TigerGraph (pyTG, queries)¶

Ch 06 - TigerGraph¶

Basic pyTigerGraph

Basic pyTigerGraph¶

In Chapter 01 - Installation Island, we had connected to our Healthcare Starter Kit solution using pyTigerGraph. This connection has several existing functions that we can use to access general information about our graph.

Running Queries¶

Before beginning, we must execute two queries which will help populate portions of our Graph. More specifically, running the ex2_main_query followed by the algo_louvain query creates referral edges used to link prescribers together. These edges are then used to detect communities of prescribers, which are useful in analyzing the relationships among healthcare providers, claims, and referrals.

To run these queries, we simply execute the following:

conn.runInstalledQuery("ex2_main_query")
conn.runInstalledQuery("algo_louvain")

And voila, it's as simple as that! Now, we can begin to analyze the vertices and edges of our Graph...

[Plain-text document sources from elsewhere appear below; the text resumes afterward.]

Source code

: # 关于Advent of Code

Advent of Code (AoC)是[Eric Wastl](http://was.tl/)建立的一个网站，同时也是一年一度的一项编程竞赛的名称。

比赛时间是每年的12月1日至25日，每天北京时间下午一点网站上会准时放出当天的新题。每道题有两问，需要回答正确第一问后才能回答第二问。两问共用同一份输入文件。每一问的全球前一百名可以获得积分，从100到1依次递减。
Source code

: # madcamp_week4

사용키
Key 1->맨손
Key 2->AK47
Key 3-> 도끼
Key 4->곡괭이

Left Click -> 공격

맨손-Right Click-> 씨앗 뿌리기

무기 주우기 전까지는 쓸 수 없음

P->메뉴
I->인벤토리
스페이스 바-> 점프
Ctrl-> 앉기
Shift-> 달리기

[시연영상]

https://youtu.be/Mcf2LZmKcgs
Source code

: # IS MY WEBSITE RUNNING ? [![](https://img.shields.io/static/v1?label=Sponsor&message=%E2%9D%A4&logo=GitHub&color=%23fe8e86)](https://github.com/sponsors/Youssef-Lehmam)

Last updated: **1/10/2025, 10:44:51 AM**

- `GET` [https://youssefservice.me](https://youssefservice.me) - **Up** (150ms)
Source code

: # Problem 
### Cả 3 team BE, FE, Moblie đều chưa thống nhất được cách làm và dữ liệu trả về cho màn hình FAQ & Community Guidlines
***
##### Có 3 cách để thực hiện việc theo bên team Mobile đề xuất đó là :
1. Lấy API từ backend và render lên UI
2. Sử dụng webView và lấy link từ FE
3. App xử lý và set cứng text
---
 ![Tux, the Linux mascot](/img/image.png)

Getting Vertices and Edges¶

In order to get all vertex types, we run conn.getVertexTypes(). Thes types can then be iterated through and the number of vertices belonging to each type can be determined via conn.getVertexCount(). Here's an example!

BasicTG1

print("Vertices \n")

for vertex in conn.getVertexTypes():
  print(" " + vertex + ": " + repr(conn.getVertexCount(vertex)))

A similar methodology can be used for edges. Simply replace "Vertex" with "Edge", giving us conn.getEdgeTypes() and conn.getEdgeCount():

BasicTG2

print("Edges \n")

for edge in conn.getEdgeTypes():
  print(" " + edge + ": " + repr(conn.getEdgeCount(edge)))

NOTE: For a comprehensive list, feel free to check out: pyTG functions

Built-in Queries

Built-in Queries¶

Our Healthcare Starter Kit comes with several pre-built queries. Each of them and their accompanying GSQL can be found in GraphStudio under the "Write Queries" tab. Here's a small snippet of what that page looks like:

As seen on the left, there are a lot of options to explore!

However, in this section we will dive into getClaims() and Print_community()

getClaims¶

The getClaims() query simply returns a list of all claims of a given prescriber.

Here's a screenshot of the GSQL code (via GraphStudio)

In order to access this query from Python, we can use the same conn.runInstalledQuery() as before:

person_num = "pre78"

claims = conn.runInstalledQuery("getClaims", params={"inputPrescriber": person_num})[0]['claims']
print(claims)

As seen, the result is a list of claim vertices (established by 'v_type':'Claim'). Using each claim's attributes dictionary, we can create a few neat visualizations. First, let's process this data...

claims = conn.runInstalledQuery("getClaims", params={"inputPrescriber": person_num})[0]['claims']
title_map = {}; count_list = []; description_list = []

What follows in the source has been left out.